In questa IV Domenica di Quaresima la Parola di Dio sembra dirci che siamo chiamati a fare esperienza della vera Luce, che entra dalle fessure della nostra fragilità umana.
Dalla prima lettura emerge già l’opzione preferenziale di Dio: l’attenzione ricade su chi è considerato un “nulla” agli occhi della gente.
L’unzione di Davide è collegata all’unzione che il Gesù fa al cieco nato! Il testo greco del vangelo traduce quel gesto di Gesù con il verbo “ungere” e non “spalmare” come possiamo ritrovare nella traduzione CEI 2008.
Questo per dirci che il Signore ci visita con la sua Grazia proprio là dove c’è una mancanza: nella prima lettura Davide era “il più piccolo” della famiglia, eppure Dio consacra proprio lui. Nel vangelo Gesù unge gli occhi di questo mendicante, visitandolo e toccandolo proprio nella sua sofferenza più grande: gli occhi.
Il gesto che fa Gesù è un atto creazionale: dalla terra crea! Una volta che questo uomo viene visitato dalla grazia è inviato a immergersi nella piscina di Sìloe. Da quel momento quell’uomo è chiamato a difendere quella Luce che tutti cercheranno di contrastare, giungendo così a professare la sua fede in Cristo.
Proprio la professione di fede sarà la vera guarigione di questo cieco: un uomo rassegnato alla vita che acquista la vista degli occhi ma anche della fede stessa.

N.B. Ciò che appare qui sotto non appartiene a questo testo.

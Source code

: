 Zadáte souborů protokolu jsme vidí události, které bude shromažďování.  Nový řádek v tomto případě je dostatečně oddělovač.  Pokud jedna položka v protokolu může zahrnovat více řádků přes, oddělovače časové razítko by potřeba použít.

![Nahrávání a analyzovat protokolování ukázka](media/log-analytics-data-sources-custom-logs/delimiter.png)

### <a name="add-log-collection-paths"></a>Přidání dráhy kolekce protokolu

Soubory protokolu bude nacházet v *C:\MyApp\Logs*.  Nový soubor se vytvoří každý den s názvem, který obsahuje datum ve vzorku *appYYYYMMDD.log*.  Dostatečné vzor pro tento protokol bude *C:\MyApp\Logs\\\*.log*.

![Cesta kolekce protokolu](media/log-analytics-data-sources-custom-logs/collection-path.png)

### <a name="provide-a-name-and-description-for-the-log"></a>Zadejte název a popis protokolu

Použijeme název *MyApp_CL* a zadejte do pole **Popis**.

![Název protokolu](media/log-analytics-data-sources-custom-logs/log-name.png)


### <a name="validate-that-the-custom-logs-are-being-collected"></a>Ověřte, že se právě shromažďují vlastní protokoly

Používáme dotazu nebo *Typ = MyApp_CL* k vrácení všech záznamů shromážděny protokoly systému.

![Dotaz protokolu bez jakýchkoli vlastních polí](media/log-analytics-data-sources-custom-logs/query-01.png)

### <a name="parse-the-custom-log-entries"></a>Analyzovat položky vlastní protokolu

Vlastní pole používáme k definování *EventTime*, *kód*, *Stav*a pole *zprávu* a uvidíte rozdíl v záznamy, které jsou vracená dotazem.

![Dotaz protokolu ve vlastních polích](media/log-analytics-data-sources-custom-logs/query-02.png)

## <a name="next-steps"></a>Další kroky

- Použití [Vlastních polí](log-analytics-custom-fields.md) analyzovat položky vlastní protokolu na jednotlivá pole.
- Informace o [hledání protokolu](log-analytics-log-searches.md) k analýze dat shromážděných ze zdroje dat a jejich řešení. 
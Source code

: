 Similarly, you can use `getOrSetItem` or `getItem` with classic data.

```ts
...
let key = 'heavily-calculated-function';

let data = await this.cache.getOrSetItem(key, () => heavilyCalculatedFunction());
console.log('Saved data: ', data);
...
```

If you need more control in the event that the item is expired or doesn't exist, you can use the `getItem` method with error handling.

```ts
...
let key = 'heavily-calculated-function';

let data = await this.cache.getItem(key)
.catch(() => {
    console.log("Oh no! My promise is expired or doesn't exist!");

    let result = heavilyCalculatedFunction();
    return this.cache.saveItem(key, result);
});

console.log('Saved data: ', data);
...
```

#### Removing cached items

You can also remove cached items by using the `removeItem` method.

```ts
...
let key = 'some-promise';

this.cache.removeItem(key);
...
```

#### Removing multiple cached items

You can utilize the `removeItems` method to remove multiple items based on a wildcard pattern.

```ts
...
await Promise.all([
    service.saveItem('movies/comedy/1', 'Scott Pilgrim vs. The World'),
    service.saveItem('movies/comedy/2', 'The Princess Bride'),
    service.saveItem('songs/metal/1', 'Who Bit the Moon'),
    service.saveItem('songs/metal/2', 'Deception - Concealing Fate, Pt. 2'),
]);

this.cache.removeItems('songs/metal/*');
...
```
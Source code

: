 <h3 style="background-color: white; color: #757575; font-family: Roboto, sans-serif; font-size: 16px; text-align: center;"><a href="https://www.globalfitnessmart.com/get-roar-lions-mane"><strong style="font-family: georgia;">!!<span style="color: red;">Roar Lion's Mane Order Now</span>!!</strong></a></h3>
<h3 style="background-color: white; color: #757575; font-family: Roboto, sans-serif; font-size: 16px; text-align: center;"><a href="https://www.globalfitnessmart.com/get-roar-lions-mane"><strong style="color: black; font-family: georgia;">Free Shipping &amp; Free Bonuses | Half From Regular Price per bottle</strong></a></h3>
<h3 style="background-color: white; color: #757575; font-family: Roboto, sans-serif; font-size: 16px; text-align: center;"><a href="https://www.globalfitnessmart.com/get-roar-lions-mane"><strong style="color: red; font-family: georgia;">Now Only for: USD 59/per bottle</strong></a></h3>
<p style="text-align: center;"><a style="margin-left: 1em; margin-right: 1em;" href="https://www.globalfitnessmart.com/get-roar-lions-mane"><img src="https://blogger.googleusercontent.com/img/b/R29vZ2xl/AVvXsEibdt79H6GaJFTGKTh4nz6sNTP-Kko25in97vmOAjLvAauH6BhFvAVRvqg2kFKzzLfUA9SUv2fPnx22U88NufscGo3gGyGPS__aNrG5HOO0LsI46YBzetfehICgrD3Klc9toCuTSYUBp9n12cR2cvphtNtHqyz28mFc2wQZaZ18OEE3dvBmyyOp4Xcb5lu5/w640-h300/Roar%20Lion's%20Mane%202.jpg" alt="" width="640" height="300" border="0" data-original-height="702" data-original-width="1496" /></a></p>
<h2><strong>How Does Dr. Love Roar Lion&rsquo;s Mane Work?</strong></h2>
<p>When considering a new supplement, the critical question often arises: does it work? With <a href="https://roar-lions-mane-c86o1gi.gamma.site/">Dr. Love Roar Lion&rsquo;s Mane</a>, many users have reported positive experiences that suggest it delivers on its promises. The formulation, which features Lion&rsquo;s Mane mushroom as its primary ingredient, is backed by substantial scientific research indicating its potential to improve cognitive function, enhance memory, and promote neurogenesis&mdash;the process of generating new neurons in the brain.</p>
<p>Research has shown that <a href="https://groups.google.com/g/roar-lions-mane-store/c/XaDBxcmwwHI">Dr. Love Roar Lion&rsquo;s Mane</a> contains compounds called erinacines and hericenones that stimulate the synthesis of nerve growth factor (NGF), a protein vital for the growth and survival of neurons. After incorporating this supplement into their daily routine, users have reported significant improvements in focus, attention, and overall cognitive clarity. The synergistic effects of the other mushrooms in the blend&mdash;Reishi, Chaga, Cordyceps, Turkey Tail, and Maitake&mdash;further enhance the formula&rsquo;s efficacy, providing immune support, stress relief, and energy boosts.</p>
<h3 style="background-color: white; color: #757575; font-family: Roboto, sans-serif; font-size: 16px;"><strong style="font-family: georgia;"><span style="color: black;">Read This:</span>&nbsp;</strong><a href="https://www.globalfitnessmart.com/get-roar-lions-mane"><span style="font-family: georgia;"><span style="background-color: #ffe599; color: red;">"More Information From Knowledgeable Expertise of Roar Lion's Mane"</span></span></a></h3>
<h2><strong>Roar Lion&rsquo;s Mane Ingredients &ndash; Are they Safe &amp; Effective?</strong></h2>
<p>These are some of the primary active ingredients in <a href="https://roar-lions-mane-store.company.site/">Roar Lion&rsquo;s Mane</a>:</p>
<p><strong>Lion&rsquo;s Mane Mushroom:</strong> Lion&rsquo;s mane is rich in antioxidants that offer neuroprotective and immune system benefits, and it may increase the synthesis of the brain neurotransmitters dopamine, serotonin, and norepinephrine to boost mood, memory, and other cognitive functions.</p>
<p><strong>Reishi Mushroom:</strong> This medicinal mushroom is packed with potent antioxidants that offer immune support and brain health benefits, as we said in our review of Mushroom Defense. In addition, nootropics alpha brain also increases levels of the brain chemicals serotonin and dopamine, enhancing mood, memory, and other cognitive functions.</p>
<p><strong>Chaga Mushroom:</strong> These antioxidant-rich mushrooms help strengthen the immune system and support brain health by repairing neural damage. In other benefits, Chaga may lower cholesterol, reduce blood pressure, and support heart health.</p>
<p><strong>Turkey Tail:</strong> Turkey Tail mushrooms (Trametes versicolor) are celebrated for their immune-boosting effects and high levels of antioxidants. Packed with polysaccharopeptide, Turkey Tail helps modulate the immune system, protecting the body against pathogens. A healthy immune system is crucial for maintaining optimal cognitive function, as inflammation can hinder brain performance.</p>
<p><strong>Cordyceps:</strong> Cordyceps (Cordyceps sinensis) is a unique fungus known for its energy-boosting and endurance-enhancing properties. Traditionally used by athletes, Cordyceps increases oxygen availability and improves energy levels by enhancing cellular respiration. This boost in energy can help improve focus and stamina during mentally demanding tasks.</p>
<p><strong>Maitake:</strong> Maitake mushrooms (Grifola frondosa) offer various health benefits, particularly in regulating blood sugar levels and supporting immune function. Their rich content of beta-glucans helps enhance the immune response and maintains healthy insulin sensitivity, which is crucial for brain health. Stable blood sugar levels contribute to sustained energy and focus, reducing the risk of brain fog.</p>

Anche noi, come quel cieco, siamo visitati dalla grazia di Dio: una grazia che penetra nelle nostre ferite, che tocca e lenisce le piaghe della nostra sofferenza, ma questo può avvenire soltanto se noi siamo disponibili a ricevere questa grazia. Dio non forza la porta, ma è fuori e bussa con delicatezza!
I veri ciechi di questo vangelo sono proprio i Farisei, che hanno la vista offuscata dalla rigidità della legge. Anche noi possiamo vivere la tentazione di rispondere come i farisei “Noi vediamo”, noi abbiamo la verità in mano, da noi dipende tutto.
San Paolo nella seconda lettura invece ci esorta a svegliarci dal sonno, uscire quindi dalla nostra cecità per vivere nella Luce vera che solo Dio ci può far sperimentare.